The skeptic, of course, would say the reason for the lack of such a specimen is simple: all the reports can be explained away via folklore, fantasy, mythology, mistaken identity, and hoaxes. Those monster-hunters who believe the beasts they seek to be flesh and blood and nothing else, would say the creatures are just incredibly elusive. I say neither approach is correct.
There’s absolutely no doubt in my mind that Sasquatch, lake-monsters, and the many and varied other types of mystery animal that get seen every now and again, are absolutely real. In that sense, I believe the skeptics to be mistaken. But, there’s a problem with the flesh and blood angle of the conventional cryptozoologists – as I see it, at least.
If this bizarre “monster-menagerie” is just comprised of animals that science and zoology have not classified (or downright refuse to classify), then we should be seeing them purely at random locales – places that are normal, everyday environments, but that just happen to be home to some very strange animals. When we look closer, however, we see that is not what is actually happening: The places are often as profound as the beasts themselves.
Indeed, in many cases where crypto-creatures are seen, the location is already noted for its high-strangeness. And, with that said, let’s take a look at a few such places.
I live just outside Dallas, Texas, and – with good friend and fellow creature-seeker, Ken Gerhard – wrote a book a couple of years ago called Monsters of Texas. The book included a chapter on sightings of Bigfoot-type beasts in a massive area of East Texas forest called the Big Thicket. Many of the reports emanate from a long road that runs through the dense woods. Its name is Bragg Road.
Locally, however, the road is known as “Ghost Light Road.” The reason for this is simple: strange, ethereal balls of light are seen flitting among the trees on a regular basis. Thus, we have an area renowned for supernatural activity where Bigfoot just happens to be seen, too.
Now let’s take a trip to Loch Ness, Scotland. If you thought that Nessie (or the Nessies) was the only weird thing in residence at the loch, you would be dead wrong. Aleister Crowley once had a home at the loch – Boleskine House – and while there tried to summon up demons from the dark waters. Large black cats have been seen roaming the shores of the loch. UFOs have soared overhead, while Men in Black have been seen prowling the surrounding, wooded areas.
It’s the same with England: from the Cannock Chase woods, numerous reports have surfaced of so-called “Alien Big Cats.” Now, they might be escapees from zoos and private menageries. But, many of the reports from the Chase come from a cemetery in the woods known as the German Cemetery (it houses the remains of German military personnel who died on British soil during the First and Second World Wars). Here’s the other thing: large, black cats are not the only kind of crypto-beast seen at the cemetery.
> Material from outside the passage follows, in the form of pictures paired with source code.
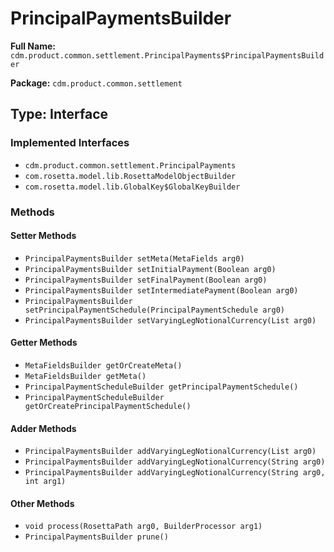 # PrincipalPaymentsBuilder

**Full Name:** `cdm.product.common.settlement.PrincipalPayments$PrincipalPaymentsBuilder`

**Package:** `cdm.product.common.settlement`

## Type: Interface

### Implemented Interfaces

- `cdm.product.common.settlement.PrincipalPayments`
- `com.rosetta.model.lib.RosettaModelObjectBuilder`
- `com.rosetta.model.lib.GlobalKey$GlobalKeyBuilder`

### Methods

#### Setter Methods

- `PrincipalPaymentsBuilder setMeta(MetaFields arg0)`
- `PrincipalPaymentsBuilder setInitialPayment(Boolean arg0)`
- `PrincipalPaymentsBuilder setFinalPayment(Boolean arg0)`
- `PrincipalPaymentsBuilder setIntermediatePayment(Boolean arg0)`
- `PrincipalPaymentsBuilder setPrincipalPaymentSchedule(PrincipalPaymentSchedule arg0)`
- `PrincipalPaymentsBuilder setVaryingLegNotionalCurrency(List arg0)`

#### Getter Methods

- `MetaFieldsBuilder getOrCreateMeta()`
- `MetaFieldsBuilder getMeta()`
- `PrincipalPaymentScheduleBuilder getPrincipalPaymentSchedule()`
- `PrincipalPaymentScheduleBuilder getOrCreatePrincipalPaymentSchedule()`

#### Adder Methods

- `PrincipalPaymentsBuilder addVaryingLegNotionalCurrency(List arg0)`
- `PrincipalPaymentsBuilder addVaryingLegNotionalCurrency(String arg0)`
- `PrincipalPaymentsBuilder addVaryingLegNotionalCurrency(String arg0, int arg1)`

#### Other Methods

- `void process(RosettaPath arg0, BuilderProcessor arg1)`
- `PrincipalPaymentsBuilder prune()`


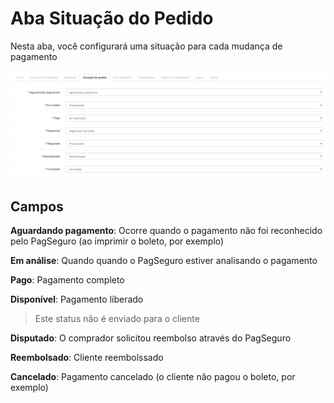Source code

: # Aba Situação do Pedido

Nesta aba, você configurará uma situação para cada mudança de pagamento

![Aba situação do pedido](/assets/tab-order-status.png#zoom)

## Campos

**Aguardando pagamento**: Ocorre quando o pagamento não foi reconhecido pelo PagSeguro (ao imprimir o boleto, por exemplo)

**Em análise**: Quando quando o PagSeguro estiver analisando o pagamento

**Pago**: Pagamento completo

**Disponível**: Pagamento liberado

 > Este status não é enviado para o cliente

**Disputado**: O comprador solicitou reembolso através do PagSeguro

**Reembolsado**: Cliente reembolssado

**Cancelado**: Pagamento cancelado (o cliente não pagou o boleto, por exemplo)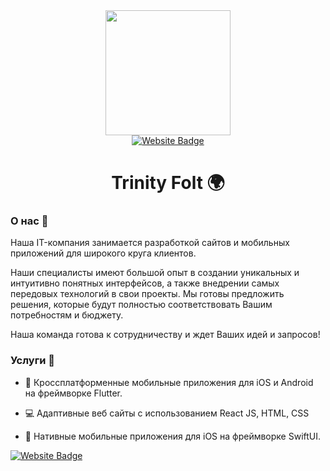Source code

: <div id="header" align="center">
  <img src="https://media.giphy.com/media/bGgsc5mWoryfgKBx1u/giphy.gif" width="200"/>
  <div id="badges">
    <a href="https://www.trinityfolt.ru">
      <img src="https://img.shields.io/badge/Website-black?style=for-the-badge&logo=web&logoColor=white" alt="Website Badge"/>
    </a>
  </div>
</div>
<h1 align="center">
  Trinity Folt 🌍
</h1>
<h3>О нас 📖</h3>
Наша IT-компания занимается разработкой сайтов и мобильных приложений для широкого круга клиентов.

Наши специалисты имеют большой опыт в создании уникальных и интуитивно понятных интерфейсов, а также внедрении самых передовых технологий в свои проекты. Мы готовы предложить решения, которые будут полностью соответствовать Вашим потребностям и бюджету.

Наша команда готова к сотрудничеству и ждет Ваших идей и запросов!

<h3>Услуги 📂</h3>

- 📱 Кроссплатформенные мобильные приложения для iOS и Android на фреймворке Flutter.

- 💻 Адаптивные веб сайты с использованием React JS, HTML, CSS

- 🍏 Нативные мобильные приложения для iOS на фреймворке SwiftUI.


<div id="badges">
  <a href="https://www.trinityfolt.ru">
    <img src="https://img.shields.io/badge/Website-black?style=for-the-badge&logo=web&logoColor=white" alt="Website Badge"/>
  </a>
</div>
Bipedal, wolf-like animals – definitive werewolves, some might say – have also been seen there, as have Bigfoot-style entities. And a number of reports of the ghostly and spectral style, too, have surfaced from among the old gravestones.
Moving back to the US: Stan Gordon’s excellent book, Silent Invasion, is an in-depth study of an early 1970s wave when UFOs and Bigfoot were seen repeatedly at the same time, and at the same place, in various parts of Pennsylvania. Easily rivaling John Keel’s The Mothman Prophecies – in terms of multiple weird phenomena all manifesting in one area – Silent Invasion makes it very difficult to conclude that Bigfoot is just a giant ape and nothing else.
Linda Godfrey’s first-class research into American werewolves has demonstrated connections to cemeteries, to areas that were perceived as sacred and magical by Native Americans, and – bizarrely – to old military bases, too. Her books Hunting the American Werewolf and Real Wolfmen make that abundantly clear.
Now, I’m most assuredly not saying that unknown animals don’t exist – they clearly do. There is a massive amount of evidence that obviously leads in that direction and – in my view – nowhere else. But, when the locations where lake-monsters, lycanthropes, and Bigfoot (to name just three) have been seen are teeming with additional paranormal phenomena – or where the site has, for centuries, been perceived as magical or mysterious – then I think we need to look outside the box.
I will be the first to admit it’s difficult to know what we should make of these cases that tie strange creatures to a wide variety of other “things,” but there is one thing I do know for sure: when a strange creature is seen at an already-strange and renowned site, there’s something afoot that goes way beyond the conventions of just Cryptozoology.